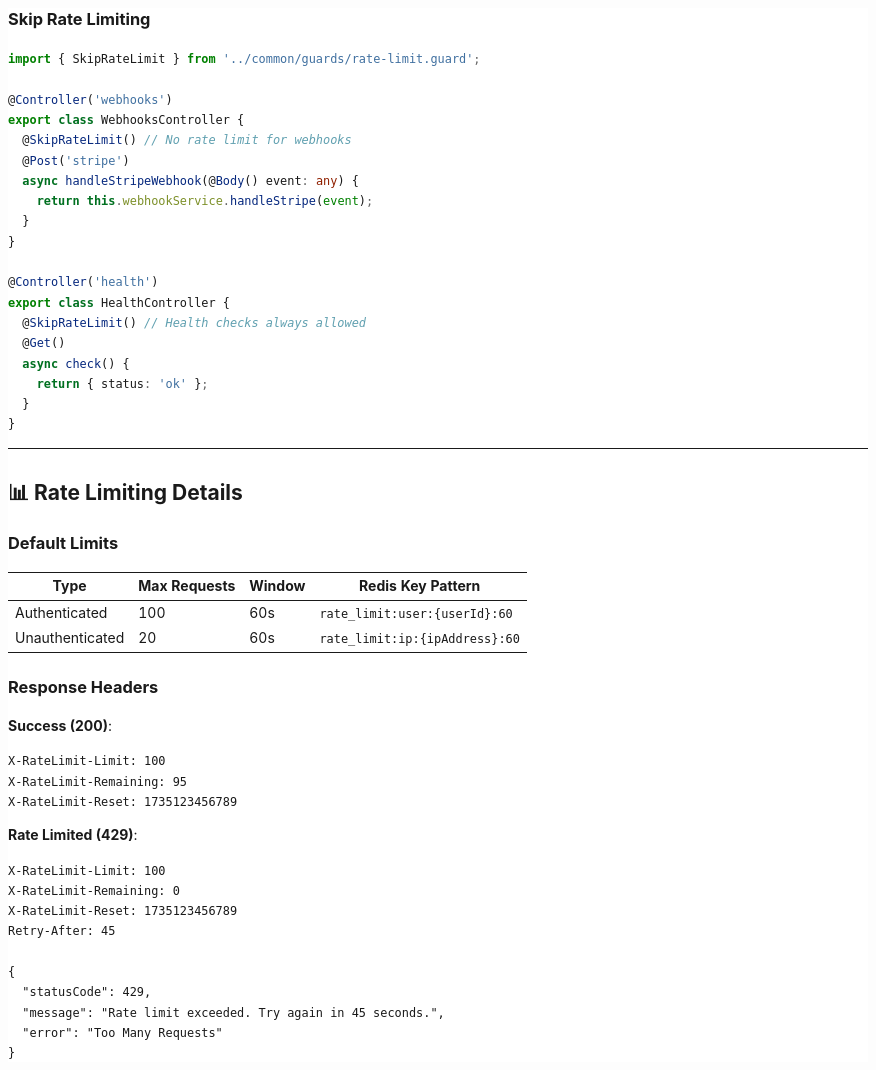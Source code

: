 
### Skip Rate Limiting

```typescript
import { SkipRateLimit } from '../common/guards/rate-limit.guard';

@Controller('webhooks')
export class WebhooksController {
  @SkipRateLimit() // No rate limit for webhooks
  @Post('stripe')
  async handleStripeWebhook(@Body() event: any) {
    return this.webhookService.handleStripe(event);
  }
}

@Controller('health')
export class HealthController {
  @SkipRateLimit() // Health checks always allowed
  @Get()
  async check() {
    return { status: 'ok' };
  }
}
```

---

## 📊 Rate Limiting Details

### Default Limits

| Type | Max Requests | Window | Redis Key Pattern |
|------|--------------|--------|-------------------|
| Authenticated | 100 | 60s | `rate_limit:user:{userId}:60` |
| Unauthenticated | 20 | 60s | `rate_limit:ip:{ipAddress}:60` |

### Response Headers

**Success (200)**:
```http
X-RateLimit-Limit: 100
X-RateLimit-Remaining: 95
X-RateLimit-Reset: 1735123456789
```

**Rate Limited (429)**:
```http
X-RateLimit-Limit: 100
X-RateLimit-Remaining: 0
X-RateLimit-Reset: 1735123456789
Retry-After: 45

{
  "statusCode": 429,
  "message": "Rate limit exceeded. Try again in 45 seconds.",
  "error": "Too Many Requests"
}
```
☆ ☆ ☆ ☆ ☆ ☆ ☆
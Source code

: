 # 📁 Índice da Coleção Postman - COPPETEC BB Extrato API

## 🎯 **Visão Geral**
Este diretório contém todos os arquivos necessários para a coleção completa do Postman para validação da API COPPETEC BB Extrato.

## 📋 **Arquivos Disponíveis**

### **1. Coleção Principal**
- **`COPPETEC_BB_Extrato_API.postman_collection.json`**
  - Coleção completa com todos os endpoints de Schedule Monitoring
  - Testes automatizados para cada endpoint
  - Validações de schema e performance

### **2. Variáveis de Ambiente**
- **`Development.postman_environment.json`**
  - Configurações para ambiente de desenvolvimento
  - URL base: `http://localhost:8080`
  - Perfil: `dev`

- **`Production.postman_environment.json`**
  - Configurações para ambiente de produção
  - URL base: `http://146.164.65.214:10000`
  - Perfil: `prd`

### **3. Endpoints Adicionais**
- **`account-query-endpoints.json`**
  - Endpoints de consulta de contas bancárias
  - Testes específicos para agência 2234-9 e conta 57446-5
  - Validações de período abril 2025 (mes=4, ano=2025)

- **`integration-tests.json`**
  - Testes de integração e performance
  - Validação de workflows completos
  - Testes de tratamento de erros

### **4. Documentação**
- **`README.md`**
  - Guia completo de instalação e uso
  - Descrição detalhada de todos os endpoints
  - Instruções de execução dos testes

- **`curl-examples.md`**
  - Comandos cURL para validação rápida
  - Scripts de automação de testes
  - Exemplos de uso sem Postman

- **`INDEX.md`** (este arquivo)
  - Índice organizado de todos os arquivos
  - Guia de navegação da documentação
☆ ☆ ☆ ☆ ☆ ☆ ☆
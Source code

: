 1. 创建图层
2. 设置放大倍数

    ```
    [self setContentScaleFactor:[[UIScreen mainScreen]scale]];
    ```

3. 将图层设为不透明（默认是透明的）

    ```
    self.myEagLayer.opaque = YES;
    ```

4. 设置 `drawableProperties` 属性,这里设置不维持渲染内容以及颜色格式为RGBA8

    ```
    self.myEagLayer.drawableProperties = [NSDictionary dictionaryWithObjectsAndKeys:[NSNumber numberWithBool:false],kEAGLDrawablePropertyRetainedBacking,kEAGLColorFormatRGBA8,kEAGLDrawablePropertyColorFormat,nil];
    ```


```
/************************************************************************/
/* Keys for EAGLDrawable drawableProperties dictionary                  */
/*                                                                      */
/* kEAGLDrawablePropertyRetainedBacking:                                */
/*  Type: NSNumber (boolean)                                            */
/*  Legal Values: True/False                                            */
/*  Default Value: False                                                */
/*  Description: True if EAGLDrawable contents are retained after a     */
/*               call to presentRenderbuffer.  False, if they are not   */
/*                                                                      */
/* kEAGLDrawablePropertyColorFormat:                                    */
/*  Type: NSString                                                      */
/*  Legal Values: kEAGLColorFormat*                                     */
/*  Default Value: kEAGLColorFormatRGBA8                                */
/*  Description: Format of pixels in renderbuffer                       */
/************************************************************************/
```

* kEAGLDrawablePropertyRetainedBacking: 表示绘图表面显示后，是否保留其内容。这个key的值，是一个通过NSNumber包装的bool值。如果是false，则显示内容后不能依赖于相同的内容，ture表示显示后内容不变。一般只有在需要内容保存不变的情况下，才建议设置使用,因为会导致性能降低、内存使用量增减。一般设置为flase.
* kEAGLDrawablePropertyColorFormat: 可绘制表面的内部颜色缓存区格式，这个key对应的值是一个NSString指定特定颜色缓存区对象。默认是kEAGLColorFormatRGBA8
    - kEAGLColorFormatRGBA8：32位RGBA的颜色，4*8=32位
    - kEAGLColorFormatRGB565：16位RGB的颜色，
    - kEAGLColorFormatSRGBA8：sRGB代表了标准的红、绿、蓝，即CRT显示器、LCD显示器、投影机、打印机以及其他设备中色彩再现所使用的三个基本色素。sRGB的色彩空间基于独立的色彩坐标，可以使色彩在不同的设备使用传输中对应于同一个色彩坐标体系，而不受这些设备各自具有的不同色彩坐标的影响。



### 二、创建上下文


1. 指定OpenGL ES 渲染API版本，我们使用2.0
☆ ☆ ☆ ☆ ☆ ☆ ☆
> [Problem requirements]: In the records, which lines mention the word "base"? Copy those lines.

> [Completed exercise]:
  - URL base: `http://localhost:8080`
  - URL base: `http://146.164.65.214:10000`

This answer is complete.